**Task directions:**
Beneath this line are the data; copy exactly the part of them that opens with the line containing "Parameters for this" and closes with the line containing "### ParameterName", and only that part.

+--

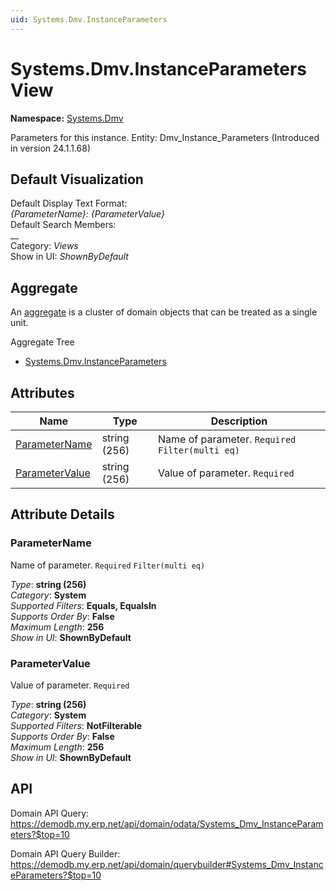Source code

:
 ```yaml
---
uid: Systems.Dmv.InstanceParameters
---
```

# Systems.Dmv.InstanceParameters View

**Namespace:** [Systems.Dmv](Systems.Dmv.md)  

Parameters for this instance. Entity: Dmv_Instance_Parameters (Introduced in version 24.1.1.68)

## Default Visualization
Default Display Text Format:  
_{ParameterName}: {ParameterValue}_  
Default Search Members:  
__  
Category:  _Views_  
Show in UI:  _ShownByDefault_  

## Aggregate
An [aggregate](https://docs.erp.net/tech/advanced/concepts/aggregates.html) is a cluster of domain objects that can be treated as a single unit.  

Aggregate Tree  
* [Systems.Dmv.InstanceParameters](Systems.Dmv.InstanceParameters.md)  

## Attributes

| Name | Type | Description |
| ---- | ---- | --- |
| [ParameterName](Systems.Dmv.InstanceParameters.md#parametername) | string (256) | Name of parameter. `Required` `Filter(multi eq)` 
| [ParameterValue](Systems.Dmv.InstanceParameters.md#parametervalue) | string (256) | Value of parameter. `Required` 


## Attribute Details

### ParameterName

Name of parameter. `Required` `Filter(multi eq)`

_Type_: **string (256)**  
_Category_: **System**  
_Supported Filters_: **Equals, EqualsIn**  
_Supports Order By_: **False**  
_Maximum Length_: **256**  
_Show in UI_: **ShownByDefault**  

### ParameterValue

Value of parameter. `Required`

_Type_: **string (256)**  
_Category_: **System**  
_Supported Filters_: **NotFilterable**  
_Supports Order By_: **False**  
_Maximum Length_: **256**  
_Show in UI_: **ShownByDefault**  


## API

Domain API Query:
<https://demodb.my.erp.net/api/domain/odata/Systems_Dmv_InstanceParameters?$top=10>

Domain API Query Builder:
<https://demodb.my.erp.net/api/domain/querybuilder#Systems_Dmv_InstanceParameters?$top=10>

+--

**Exercise result:**
Parameters for this instance. Entity: Dmv_Instance_Parameters (Introduced in version 24.1.1.68)

## Default Visualization
Default Display Text Format:  
_{ParameterName}: {ParameterValue}_  
Default Search Members:  
__  
Category:  _Views_  
Show in UI:  _ShownByDefault_  

## Aggregate
An [aggregate](https://docs.erp.net/tech/advanced/concepts/aggregates.html) is a cluster of domain objects that can be treated as a single unit.  

Aggregate Tree  
* [Systems.Dmv.InstanceParameters](Systems.Dmv.InstanceParameters.md)  

## Attributes

| Name | Type | Description |
| ---- | ---- | --- |
| [ParameterName](Systems.Dmv.InstanceParameters.md#parametername) | string (256) | Name of parameter. `Required` `Filter(multi eq)` 
| [ParameterValue](Systems.Dmv.InstanceParameters.md#parametervalue) | string (256) | Value of parameter. `Required` 


## Attribute Details

### ParameterName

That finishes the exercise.